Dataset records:
• • • • • • •
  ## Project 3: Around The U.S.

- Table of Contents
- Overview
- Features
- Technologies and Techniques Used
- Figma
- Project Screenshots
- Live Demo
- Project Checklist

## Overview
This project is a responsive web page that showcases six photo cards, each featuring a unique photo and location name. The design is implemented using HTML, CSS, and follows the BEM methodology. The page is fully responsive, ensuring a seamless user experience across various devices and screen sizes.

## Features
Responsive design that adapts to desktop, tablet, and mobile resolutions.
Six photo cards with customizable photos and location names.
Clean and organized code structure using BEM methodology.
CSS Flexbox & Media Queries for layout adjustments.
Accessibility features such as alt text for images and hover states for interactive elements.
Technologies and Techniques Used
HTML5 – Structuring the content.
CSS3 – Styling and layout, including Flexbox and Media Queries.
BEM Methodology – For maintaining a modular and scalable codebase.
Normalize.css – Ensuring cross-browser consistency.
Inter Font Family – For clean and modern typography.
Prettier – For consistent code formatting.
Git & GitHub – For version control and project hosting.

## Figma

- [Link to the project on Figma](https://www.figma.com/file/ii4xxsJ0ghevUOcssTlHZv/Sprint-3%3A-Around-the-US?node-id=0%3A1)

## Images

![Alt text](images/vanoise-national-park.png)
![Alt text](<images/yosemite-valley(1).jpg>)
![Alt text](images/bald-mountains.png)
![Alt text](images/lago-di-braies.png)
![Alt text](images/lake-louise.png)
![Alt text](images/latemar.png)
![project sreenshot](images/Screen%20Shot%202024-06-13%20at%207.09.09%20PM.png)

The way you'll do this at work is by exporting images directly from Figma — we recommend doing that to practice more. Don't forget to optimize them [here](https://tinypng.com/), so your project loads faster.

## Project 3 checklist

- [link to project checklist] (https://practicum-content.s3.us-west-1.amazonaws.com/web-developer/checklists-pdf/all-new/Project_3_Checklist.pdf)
• • • • • • •
# ACTIVITY:
Output every line above without altering anything.

# RESULT OF THE TASK:
  ## Project 3: Around The U.S.

- Table of Contents
- Overview
- Features
- Technologies and Techniques Used
- Figma
- Project Screenshots
- Live Demo
- Project Checklist

## Overview
This project is a responsive web page that showcases six photo cards, each featuring a unique photo and location name. The design is implemented using HTML, CSS, and follows the BEM methodology. The page is fully responsive, ensuring a seamless user experience across various devices and screen sizes.

## Features
Responsive design that adapts to desktop, tablet, and mobile resolutions.
Six photo cards with customizable photos and location names.
Clean and organized code structure using BEM methodology.
CSS Flexbox & Media Queries for layout adjustments.
Accessibility features such as alt text for images and hover states for interactive elements.
Technologies and Techniques Used
HTML5 – Structuring the content.
CSS3 – Styling and layout, including Flexbox and Media Queries.
BEM Methodology – For maintaining a modular and scalable codebase.
Normalize.css – Ensuring cross-browser consistency.
Inter Font Family – For clean and modern typography.
Prettier – For consistent code formatting.
Git & GitHub – For version control and project hosting.

## Figma

- [Link to the project on Figma](https://www.figma.com/file/ii4xxsJ0ghevUOcssTlHZv/Sprint-3%3A-Around-the-US?node-id=0%3A1)

## Images

![Alt text](images/vanoise-national-park.png)
![Alt text](<images/yosemite-valley(1).jpg>)
![Alt text](images/bald-mountains.png)
![Alt text](images/lago-di-braies.png)
![Alt text](images/lake-louise.png)
![Alt text](images/latemar.png)
![project sreenshot](images/Screen%20Shot%202024-06-13%20at%207.09.09%20PM.png)

The way you'll do this at work is by exporting images directly from Figma — we recommend doing that to practice more. Don't forget to optimize them [here](https://tinypng.com/), so your project loads faster.

## Project 3 checklist

- [link to project checklist] (https://practicum-content.s3.us-west-1.amazonaws.com/web-developer/checklists-pdf/all-new/Project_3_Checklist.pdf)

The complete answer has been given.